• _TASK REQUIREMENTS_: Return every entry below exactly as written, minus the pictures.
++++++++
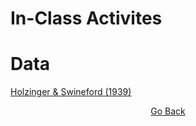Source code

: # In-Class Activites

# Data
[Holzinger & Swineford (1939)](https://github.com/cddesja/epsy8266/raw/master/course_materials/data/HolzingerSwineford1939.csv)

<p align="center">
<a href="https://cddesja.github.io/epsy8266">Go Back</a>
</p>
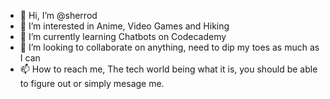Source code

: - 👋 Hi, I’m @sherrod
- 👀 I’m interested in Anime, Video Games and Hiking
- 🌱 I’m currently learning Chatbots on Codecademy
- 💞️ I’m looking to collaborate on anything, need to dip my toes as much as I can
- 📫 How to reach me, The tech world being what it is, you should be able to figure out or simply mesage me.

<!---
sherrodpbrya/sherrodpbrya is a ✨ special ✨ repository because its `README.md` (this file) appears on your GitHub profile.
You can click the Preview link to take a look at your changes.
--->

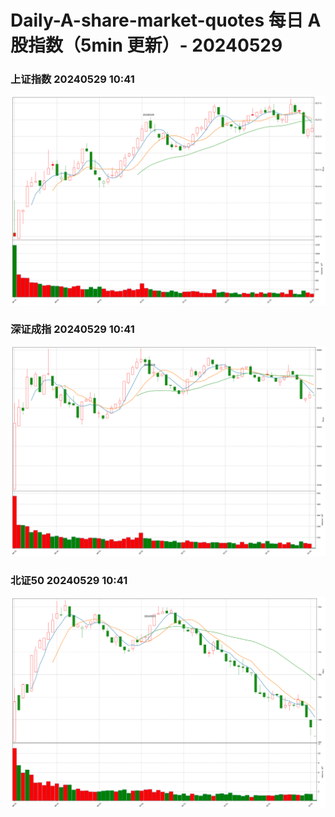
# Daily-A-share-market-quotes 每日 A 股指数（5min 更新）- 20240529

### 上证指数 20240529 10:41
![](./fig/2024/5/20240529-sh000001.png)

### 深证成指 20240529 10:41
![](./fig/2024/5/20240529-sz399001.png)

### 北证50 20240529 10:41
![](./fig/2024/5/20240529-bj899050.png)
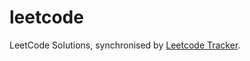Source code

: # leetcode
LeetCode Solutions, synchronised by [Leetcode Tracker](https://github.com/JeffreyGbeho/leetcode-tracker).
++++++++
• _EXERCISE RESPONSE_:
Source code

: # In-Class Activites

# Data
[Holzinger & Swineford (1939)](https://github.com/cddesja/epsy8266/raw/master/course_materials/data/HolzingerSwineford1939.csv)

<p align="center">
<a href="https://cddesja.github.io/epsy8266">Go Back</a>
</p>
Source code

: - 👋 Hi, I’m @sherrod
- 👀 I’m interested in Anime, Video Games and Hiking
- 🌱 I’m currently learning Chatbots on Codecademy
- 💞️ I’m looking to collaborate on anything, need to dip my toes as much as I can
- 📫 How to reach me, The tech world being what it is, you should be able to figure out or simply mesage me.

<!---
sherrodpbrya/sherrodpbrya is a ✨ special ✨ repository because its `README.md` (this file) appears on your GitHub profile.
You can click the Preview link to take a look at your changes.
--->

# Daily-A-share-market-quotes 每日 A 股指数（5min 更新）- 20240529

### 上证指数 20240529 10:41
![](./fig/2024/5/20240529-sh000001.png)

### 深证成指 20240529 10:41
![](./fig/2024/5/20240529-sz399001.png)

### 北证50 20240529 10:41
![](./fig/2024/5/20240529-bj899050.png)
Source code

: # leetcode
LeetCode Solutions, synchronised by [Leetcode Tracker](https://github.com/JeffreyGbeho/leetcode-tracker).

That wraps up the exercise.